=== Work required ===
Somewhere below is a line with "Zasmála se." and, later, a line with "toho ten kluk"; repeat those two lines and all the lines between them, exactly as they are.

(Plain-text document sources)
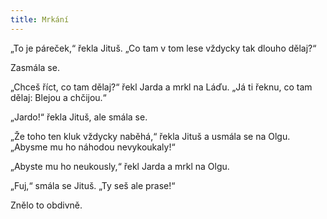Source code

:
```yaml
---
title: Mrkání
---
```


„To je páreček,“ řekla Jituš. „Co tam v tom lese vždycky tak dlouho dělaj?“

  

Zasmála se.

„Chceš říct, co tam dělaj?“ řekl Jarda a mrkl na Láďu. „Já ti řeknu, co tam dělaj: Blejou a chčijou.“

„Jardo!“ řekla Jituš, ale smála se.

„Že toho ten kluk vždycky naběhá,“ řekla Jituš a usmála se na Olgu. „Abysme mu ho náhodou nevykoukaly!“

„Abyste mu ho neukously,“ řekl Jarda a mrkl na Olgu.

„Fuj,“ smála se Jituš. „Ty seš ale prase!“

Znělo to obdivně.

=== Reply ===
Zasmála se.

„Chceš říct, co tam dělaj?“ řekl Jarda a mrkl na Láďu. „Já ti řeknu, co tam dělaj: Blejou a chčijou.“

„Jardo!“ řekla Jituš, ale smála se.

„Že toho ten kluk vždycky naběhá,“ řekla Jituš a usmála se na Olgu. „Abysme mu ho náhodou nevykoukaly!“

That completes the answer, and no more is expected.